## Required action
Transcribe all the entries word for word, omitting any pictures they contain.
· · · · · · ·
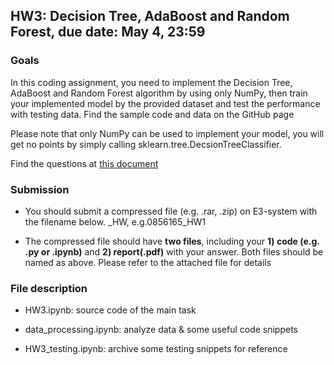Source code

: ## HW3: Decision Tree, AdaBoost and Random Forest, due date: May 4, 23:59

### Goals

In this coding assignment, you need to implement the Decision Tree, AdaBoost and Random Forest algorithm by using only NumPy, then train your implemented model by the provided dataset and test the performance with testing data. Find the sample code and data on the GitHub page

Please note that only NumPy can be used to implement your model, you will get no points by simply calling sklearn.tree.DecsionTreeClassifier.

Find the questions at [this document](https://docs.google.com/document/d/1nBCGSAPUGdOFVOq-btIb5CNOcDrptEeiY7eIWWuOl-8/edit)

### Submission

- You should submit a compressed file (e.g. .rar, .zip) on E3-system with the filename below.
  <STUDENT-ID>\_HW<NUMBER>, e.g.0856165_HW1

- The compressed file should have **two files**, including your **1) code (e.g. .py or .ipynb)** and **2) report(.pdf)** with your answer. Both files should be named as above. Please refer to the attached file for details

### File description

- HW3.ipynb: source code of the main task

- data_processing.ipynb: analyze data & some useful code snippets

- HW3_testing.ipynb: archive some testing snippets for reference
· · · · · · ·
## Task result
Source code

: ## HW3: Decision Tree, AdaBoost and Random Forest, due date: May 4, 23:59

### Goals

In this coding assignment, you need to implement the Decision Tree, AdaBoost and Random Forest algorithm by using only NumPy, then train your implemented model by the provided dataset and test the performance with testing data. Find the sample code and data on the GitHub page

Please note that only NumPy can be used to implement your model, you will get no points by simply calling sklearn.tree.DecsionTreeClassifier.

Find the questions at [this document](https://docs.google.com/document/d/1nBCGSAPUGdOFVOq-btIb5CNOcDrptEeiY7eIWWuOl-8/edit)

### Submission

- You should submit a compressed file (e.g. .rar, .zip) on E3-system with the filename below.
  <STUDENT-ID>\_HW<NUMBER>, e.g.0856165_HW1

- The compressed file should have **two files**, including your **1) code (e.g. .py or .ipynb)** and **2) report(.pdf)** with your answer. Both files should be named as above. Please refer to the attached file for details

### File description

- HW3.ipynb: source code of the main task

- data_processing.ipynb: analyze data & some useful code snippets

- HW3_testing.ipynb: archive some testing snippets for reference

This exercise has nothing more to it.